Je ne calcule pas, et donne tout ce que je peux, malgré les jambes de plus en plus lourdes. Les derniers kilomètres me sont familiers, après 6 participations c'est la moindre des choses, et je suis porté vers l'arrivée par une foule de plus en plus bruyante. Ligne franchie en 3h01.
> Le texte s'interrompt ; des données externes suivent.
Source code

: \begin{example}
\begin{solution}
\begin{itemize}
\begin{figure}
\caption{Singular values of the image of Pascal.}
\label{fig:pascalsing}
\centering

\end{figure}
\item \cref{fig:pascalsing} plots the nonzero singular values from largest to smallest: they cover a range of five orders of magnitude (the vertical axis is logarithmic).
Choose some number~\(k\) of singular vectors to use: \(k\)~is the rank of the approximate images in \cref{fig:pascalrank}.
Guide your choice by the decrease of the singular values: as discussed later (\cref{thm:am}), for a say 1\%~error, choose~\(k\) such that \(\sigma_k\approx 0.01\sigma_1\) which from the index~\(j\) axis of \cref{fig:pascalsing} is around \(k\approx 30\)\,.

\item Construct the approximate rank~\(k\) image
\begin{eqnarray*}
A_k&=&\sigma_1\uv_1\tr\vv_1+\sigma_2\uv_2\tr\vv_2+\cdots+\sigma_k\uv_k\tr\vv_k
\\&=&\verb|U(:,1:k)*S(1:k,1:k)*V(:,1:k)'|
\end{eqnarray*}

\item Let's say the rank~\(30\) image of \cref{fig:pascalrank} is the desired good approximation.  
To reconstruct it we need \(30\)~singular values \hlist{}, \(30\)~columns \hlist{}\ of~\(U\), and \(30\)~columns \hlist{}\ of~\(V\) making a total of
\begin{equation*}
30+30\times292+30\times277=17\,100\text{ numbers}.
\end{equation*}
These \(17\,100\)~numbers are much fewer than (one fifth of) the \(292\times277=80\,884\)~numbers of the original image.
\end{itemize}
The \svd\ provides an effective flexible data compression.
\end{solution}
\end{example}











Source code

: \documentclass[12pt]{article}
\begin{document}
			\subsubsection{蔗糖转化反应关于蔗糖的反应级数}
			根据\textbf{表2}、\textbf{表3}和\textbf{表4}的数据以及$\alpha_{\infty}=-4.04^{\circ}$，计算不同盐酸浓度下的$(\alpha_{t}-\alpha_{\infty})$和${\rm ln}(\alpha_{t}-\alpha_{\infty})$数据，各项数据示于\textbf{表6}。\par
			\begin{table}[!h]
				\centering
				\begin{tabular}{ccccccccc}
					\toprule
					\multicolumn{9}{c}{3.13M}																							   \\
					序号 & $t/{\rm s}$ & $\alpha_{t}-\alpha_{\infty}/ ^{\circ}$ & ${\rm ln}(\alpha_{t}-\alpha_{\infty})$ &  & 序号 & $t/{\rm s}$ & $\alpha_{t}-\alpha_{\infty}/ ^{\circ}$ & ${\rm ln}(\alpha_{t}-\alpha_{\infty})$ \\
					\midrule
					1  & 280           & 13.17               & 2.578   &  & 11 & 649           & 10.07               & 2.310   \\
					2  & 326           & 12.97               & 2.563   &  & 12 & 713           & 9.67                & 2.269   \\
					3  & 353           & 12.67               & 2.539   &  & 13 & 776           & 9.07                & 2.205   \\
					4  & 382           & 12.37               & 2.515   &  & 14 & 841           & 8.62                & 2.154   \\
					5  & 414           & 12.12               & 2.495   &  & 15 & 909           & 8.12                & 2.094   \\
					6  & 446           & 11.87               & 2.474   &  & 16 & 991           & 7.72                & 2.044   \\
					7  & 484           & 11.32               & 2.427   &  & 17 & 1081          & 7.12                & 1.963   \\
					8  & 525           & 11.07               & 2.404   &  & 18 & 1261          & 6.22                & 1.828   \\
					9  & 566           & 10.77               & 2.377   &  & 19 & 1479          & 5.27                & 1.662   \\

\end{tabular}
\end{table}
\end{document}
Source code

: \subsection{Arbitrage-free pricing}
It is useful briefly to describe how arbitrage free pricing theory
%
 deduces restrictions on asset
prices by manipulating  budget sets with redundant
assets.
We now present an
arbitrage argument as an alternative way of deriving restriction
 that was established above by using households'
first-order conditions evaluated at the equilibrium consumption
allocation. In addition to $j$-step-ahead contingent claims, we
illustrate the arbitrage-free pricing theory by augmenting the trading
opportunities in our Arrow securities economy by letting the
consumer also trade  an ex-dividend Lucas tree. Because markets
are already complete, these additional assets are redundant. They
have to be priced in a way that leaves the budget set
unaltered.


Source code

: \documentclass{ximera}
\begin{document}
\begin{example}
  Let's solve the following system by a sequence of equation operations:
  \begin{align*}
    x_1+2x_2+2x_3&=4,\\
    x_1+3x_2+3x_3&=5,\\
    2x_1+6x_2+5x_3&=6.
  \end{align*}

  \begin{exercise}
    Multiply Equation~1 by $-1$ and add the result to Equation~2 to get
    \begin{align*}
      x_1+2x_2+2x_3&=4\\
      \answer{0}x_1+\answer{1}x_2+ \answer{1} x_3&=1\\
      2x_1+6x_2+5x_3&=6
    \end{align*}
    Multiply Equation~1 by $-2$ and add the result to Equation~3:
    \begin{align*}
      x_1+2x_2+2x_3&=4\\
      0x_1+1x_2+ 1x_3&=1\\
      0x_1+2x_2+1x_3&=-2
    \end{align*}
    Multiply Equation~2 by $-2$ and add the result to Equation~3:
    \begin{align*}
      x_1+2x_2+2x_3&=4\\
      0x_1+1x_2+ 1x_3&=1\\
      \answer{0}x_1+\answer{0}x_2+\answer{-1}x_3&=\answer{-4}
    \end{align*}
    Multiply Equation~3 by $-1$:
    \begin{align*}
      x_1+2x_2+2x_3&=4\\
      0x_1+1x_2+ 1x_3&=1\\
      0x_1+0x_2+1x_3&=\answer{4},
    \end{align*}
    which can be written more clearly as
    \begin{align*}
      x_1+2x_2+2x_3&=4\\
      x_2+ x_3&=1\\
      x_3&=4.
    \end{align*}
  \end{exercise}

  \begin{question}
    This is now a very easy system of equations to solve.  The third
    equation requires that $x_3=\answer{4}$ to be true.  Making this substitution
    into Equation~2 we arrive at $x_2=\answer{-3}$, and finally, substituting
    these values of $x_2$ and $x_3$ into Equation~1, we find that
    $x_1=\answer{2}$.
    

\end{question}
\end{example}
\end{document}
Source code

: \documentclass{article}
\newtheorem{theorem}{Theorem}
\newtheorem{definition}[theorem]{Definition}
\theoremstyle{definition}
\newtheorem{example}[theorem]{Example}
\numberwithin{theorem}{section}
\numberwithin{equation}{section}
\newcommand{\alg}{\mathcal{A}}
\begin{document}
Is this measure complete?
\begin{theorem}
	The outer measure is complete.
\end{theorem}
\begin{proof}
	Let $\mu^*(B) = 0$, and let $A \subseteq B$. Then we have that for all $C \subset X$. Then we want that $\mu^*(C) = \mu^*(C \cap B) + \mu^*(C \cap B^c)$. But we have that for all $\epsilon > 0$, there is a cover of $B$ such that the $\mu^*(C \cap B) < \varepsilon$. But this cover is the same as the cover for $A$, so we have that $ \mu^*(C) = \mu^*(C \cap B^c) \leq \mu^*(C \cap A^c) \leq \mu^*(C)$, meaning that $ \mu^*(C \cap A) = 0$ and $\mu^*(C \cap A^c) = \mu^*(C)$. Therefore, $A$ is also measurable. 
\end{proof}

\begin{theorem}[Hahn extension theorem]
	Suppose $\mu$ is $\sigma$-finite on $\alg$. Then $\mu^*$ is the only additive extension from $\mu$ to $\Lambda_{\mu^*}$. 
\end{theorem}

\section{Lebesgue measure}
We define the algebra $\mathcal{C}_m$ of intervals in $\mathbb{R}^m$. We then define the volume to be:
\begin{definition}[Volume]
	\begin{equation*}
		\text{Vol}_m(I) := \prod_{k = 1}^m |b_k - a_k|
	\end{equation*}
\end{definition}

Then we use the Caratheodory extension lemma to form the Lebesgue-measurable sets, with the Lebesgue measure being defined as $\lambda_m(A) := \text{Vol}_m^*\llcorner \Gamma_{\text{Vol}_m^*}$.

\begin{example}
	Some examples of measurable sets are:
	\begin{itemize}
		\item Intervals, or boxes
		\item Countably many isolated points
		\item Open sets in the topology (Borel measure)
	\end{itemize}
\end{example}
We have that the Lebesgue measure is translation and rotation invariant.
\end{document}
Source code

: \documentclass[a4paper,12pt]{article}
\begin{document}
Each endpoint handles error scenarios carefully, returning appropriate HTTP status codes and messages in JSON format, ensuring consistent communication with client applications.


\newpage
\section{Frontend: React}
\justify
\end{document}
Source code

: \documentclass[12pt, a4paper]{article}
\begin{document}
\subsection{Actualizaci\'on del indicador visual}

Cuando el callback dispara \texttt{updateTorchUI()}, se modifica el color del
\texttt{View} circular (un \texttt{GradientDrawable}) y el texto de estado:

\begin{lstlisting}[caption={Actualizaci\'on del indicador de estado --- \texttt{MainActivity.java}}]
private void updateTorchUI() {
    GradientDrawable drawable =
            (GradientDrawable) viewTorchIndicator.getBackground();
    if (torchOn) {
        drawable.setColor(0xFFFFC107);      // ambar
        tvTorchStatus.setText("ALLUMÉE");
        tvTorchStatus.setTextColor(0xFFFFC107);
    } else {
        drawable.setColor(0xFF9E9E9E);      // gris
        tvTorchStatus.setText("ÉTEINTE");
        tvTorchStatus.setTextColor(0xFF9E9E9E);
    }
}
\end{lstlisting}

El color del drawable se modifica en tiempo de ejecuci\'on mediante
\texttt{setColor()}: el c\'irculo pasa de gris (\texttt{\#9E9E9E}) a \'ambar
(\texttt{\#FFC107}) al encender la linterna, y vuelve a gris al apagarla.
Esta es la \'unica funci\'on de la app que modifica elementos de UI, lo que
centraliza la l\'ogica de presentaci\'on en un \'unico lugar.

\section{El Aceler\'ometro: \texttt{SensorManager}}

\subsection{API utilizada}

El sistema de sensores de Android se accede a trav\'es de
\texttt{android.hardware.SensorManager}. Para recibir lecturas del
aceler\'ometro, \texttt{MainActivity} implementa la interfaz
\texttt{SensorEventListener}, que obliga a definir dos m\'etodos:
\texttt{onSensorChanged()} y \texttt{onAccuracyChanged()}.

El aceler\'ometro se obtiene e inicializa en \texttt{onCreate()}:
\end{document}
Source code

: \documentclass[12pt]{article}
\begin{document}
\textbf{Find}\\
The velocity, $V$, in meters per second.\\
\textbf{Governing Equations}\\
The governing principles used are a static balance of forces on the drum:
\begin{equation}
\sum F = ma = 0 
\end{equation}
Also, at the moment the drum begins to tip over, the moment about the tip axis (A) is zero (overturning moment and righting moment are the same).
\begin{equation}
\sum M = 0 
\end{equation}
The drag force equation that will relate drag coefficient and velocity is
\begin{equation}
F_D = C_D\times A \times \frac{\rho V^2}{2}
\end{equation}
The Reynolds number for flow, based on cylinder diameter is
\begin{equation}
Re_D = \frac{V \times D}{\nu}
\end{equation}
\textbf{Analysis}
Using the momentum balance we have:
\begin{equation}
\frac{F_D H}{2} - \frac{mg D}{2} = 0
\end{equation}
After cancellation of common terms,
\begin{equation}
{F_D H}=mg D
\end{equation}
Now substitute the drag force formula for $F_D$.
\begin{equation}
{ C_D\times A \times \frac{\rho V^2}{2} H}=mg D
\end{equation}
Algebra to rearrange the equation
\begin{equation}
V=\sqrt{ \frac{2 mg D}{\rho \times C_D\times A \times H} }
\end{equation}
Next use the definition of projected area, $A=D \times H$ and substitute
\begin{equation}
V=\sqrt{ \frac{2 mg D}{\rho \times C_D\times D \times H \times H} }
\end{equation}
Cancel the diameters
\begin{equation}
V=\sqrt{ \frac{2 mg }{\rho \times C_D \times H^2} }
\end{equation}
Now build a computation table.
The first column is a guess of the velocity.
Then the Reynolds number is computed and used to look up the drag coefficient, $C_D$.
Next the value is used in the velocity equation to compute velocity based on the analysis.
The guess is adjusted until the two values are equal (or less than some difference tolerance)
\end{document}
Le coup passa si près. Curieux sentiment à l'arrivée, entre le bonheur d'avoir battu mon RP de 2 min et la déception - prédominante à ce moment- de ne pas avoir atteint les 3h. Déception plus liée aux nombreuses courses qui ont entamé ma fraicheur durant le mois de mars qu'à mon état d'esprit du jour. Stratégie de la jambe de bois, comme si j'avais besoin de me fabriquer des excuses pour ne pas franchir la barre des 3h. Ce marathon est effectivement différent par ce qu'il m'a appris.
En rentrant chez moi, dans le RER, je lis avec consternations les nouvelles terrifiantes de la guerre en Ukraine, et trouve franchement futile mes histoires de course et de minutes gagnées ou perdues. Je repense à ce marathonien qui m'avait dit que passer la barre des 3h ne lui avait pas changé la vie. Je ne m'attendais pas à ce que cette course, ou même qu'une course, change ma vie, je cherchais simplement quelques instants d'insouciance. Parenthèse enchantée, le temps d'une course, le temps d'une chanson, le temps d'un souffle.
Telle est la vie des hommes. Quelques joies, très vite effacées par d'inoubliables chagrins. Il n'est pas nécessaire de le dire aux enfants.
Marcel Pagnol
5 commentaires
Commentaire de L'Dingo posté le 12-04-2022 à 08:29:31
CR bien sympa.
AMHA , 4 épreuves en 4 semaines juste avant était un peu gourmand. Le semi de Paris un mois avant pour se faire du rythme puis une bonne fin de prépa d'entretien jusqu'au marathon et l'affaire serait jouée. Mais Paris n'est pas facile du fait des "changements" d'allure dus au profil.
Vu ton expérience, tu as toutes les cartes en main pour claquer cette perf. Bravo
Finir sur le bel épilogue du "Château de ma mère" ne laisse pas nécessairement augurer que , dans le futur, la barrière des 3h soit un château en Espagne :-) :-)
Commentaire de marathon-Yann posté le 15-04-2022 à 09:10:33
Merci de ton commentaire ! C'est vrai que 5 dossards en 5 semaines c'est gourmand, et surtout que j'ai du mal à choisir mes priorités. Mais après ces années Covid où les courses étaient rares, j'ai du mal à dire non !
Commentaire de Ze Man posté le 12-04-2022 à 11:26:12
Bravo ! Voilà un chrono qui me fait rêver ! Tes doutes et réflexions me rendent ce CR d'autant plus sympathique. Et puis quel enchaînement de dossards ! Tu fais quelle course la semaine prochaine ? :)
Commentaire de marathon-Yann posté le 15-04-2022 à 09:12:08
Ah ah, pas de course la semaine prochaine, ni la suivante ! Par contre, à la fin du mois, l'Ultrabalaton, soit 210 km sur route, ca va envoyer du lourd !
Commentaire de catcityrunner posté le 18-04-2022 à 08:09:21
Juste un petit peu plus de fraîcheur le jour J et c'était bon ! Bravo pour la perf et il reste les marathons d'automne pour casser le mur l'année des 50 ans. Personnellement, j'ai toujours eu du mal à Paris et je trouve que Novembre est le meilleur mois pour le marathon.